▶ Input records
--- --- ---
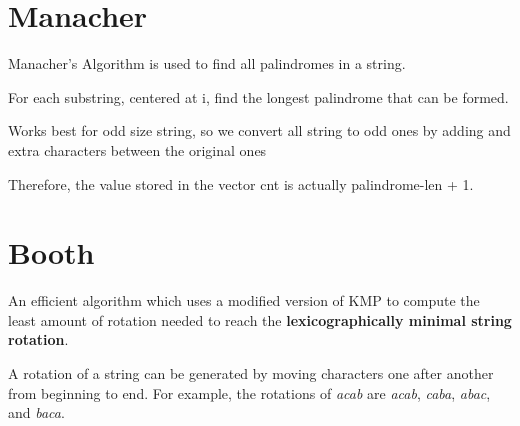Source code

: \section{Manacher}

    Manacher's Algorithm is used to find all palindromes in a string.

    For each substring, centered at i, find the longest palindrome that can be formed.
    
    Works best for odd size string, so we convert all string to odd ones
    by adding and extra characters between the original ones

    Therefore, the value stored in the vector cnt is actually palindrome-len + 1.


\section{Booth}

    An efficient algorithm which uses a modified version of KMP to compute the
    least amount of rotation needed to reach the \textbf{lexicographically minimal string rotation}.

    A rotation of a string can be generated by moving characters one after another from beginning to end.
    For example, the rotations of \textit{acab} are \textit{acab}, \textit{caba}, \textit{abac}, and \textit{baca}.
--- --- ---
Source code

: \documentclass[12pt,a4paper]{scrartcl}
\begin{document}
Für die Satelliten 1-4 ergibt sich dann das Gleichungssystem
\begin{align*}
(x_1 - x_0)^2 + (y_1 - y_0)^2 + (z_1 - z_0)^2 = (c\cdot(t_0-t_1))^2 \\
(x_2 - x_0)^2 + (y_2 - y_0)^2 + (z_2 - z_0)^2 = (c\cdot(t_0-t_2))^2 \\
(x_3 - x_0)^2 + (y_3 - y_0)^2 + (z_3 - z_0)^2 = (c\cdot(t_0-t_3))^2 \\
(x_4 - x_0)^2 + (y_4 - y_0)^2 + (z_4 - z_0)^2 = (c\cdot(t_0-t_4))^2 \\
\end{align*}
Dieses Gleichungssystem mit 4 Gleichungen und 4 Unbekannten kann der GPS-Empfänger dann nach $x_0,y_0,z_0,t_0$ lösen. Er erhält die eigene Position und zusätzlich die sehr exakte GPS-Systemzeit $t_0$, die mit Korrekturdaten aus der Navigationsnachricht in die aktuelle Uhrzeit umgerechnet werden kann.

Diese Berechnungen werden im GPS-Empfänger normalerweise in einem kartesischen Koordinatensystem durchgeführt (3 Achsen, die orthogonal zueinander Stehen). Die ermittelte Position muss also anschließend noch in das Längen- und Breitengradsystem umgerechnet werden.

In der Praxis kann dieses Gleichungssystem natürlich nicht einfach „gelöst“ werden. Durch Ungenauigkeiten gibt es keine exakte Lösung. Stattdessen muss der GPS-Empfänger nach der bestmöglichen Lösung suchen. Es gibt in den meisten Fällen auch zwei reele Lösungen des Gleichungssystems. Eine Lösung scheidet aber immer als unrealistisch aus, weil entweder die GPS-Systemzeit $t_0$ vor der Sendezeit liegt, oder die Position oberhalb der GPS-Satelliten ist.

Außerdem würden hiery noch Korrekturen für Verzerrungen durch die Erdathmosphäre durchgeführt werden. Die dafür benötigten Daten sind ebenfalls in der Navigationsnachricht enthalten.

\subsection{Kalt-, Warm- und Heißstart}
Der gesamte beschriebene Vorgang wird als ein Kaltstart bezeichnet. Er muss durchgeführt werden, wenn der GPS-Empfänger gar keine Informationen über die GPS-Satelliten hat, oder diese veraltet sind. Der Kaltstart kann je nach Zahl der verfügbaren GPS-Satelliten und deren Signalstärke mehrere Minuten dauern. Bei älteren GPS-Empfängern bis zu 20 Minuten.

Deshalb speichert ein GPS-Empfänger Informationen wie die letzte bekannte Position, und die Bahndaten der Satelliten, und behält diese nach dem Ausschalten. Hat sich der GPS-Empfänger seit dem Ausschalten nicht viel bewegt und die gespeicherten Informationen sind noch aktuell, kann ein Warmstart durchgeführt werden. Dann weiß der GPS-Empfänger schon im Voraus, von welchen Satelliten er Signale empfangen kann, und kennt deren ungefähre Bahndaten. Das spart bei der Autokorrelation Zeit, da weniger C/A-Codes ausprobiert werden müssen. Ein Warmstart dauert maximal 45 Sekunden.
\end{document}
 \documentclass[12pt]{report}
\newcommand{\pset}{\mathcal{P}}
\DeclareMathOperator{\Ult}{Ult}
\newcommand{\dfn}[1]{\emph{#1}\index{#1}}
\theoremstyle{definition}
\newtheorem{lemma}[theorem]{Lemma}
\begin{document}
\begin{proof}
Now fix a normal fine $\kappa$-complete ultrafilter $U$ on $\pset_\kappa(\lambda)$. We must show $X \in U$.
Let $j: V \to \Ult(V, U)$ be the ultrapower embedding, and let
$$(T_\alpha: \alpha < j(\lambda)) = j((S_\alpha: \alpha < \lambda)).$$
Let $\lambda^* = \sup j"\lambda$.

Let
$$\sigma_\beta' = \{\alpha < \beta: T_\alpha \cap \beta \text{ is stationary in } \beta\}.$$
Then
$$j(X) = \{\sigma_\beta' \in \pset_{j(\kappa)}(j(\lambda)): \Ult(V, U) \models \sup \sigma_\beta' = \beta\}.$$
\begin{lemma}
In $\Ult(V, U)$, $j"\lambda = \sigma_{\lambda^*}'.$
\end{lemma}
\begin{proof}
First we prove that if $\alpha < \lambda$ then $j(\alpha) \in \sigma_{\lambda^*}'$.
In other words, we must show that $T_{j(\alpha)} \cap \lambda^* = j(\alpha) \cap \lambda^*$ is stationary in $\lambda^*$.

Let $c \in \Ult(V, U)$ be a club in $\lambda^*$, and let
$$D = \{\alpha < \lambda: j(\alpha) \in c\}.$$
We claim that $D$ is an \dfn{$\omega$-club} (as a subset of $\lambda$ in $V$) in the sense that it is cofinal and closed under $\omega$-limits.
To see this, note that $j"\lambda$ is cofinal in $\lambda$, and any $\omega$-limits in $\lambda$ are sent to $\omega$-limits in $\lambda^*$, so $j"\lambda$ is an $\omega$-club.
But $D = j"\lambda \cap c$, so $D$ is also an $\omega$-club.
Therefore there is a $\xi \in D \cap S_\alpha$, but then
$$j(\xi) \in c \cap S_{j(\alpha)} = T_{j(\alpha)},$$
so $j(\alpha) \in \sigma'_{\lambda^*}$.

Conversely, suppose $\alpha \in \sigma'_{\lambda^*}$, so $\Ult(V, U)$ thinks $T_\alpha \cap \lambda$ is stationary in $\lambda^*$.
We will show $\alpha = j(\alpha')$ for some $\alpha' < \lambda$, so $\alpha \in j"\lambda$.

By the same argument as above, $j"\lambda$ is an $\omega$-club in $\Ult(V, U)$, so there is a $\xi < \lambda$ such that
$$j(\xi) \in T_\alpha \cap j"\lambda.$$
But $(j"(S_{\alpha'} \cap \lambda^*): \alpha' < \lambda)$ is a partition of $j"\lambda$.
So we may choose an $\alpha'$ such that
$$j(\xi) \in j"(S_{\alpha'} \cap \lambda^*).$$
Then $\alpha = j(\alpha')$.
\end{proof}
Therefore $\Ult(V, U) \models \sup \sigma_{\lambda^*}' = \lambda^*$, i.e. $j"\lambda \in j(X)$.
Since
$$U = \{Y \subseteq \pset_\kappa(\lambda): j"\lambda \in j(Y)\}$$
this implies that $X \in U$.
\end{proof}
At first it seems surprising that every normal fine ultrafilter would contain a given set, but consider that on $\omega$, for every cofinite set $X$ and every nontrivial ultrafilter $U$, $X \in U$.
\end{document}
--- --- ---
▶ What needs to be done
Look above for the line with "We will show" and the line with "So we may choose an $\alpha'$ such that". Write out those two lines and all the lines between them, exactly, and no others.

▶ Output below
We will show $\alpha = j(\alpha')$ for some $\alpha' < \lambda$, so $\alpha \in j"\lambda$.

By the same argument as above, $j"\lambda$ is an $\omega$-club in $\Ult(V, U)$, so there is a $\xi < \lambda$ such that
$$j(\xi) \in T_\alpha \cap j"\lambda.$$
But $(j"(S_{\alpha'} \cap \lambda^*): \alpha' < \lambda)$ is a partition of $j"\lambda$.
So we may choose an $\alpha'$ such that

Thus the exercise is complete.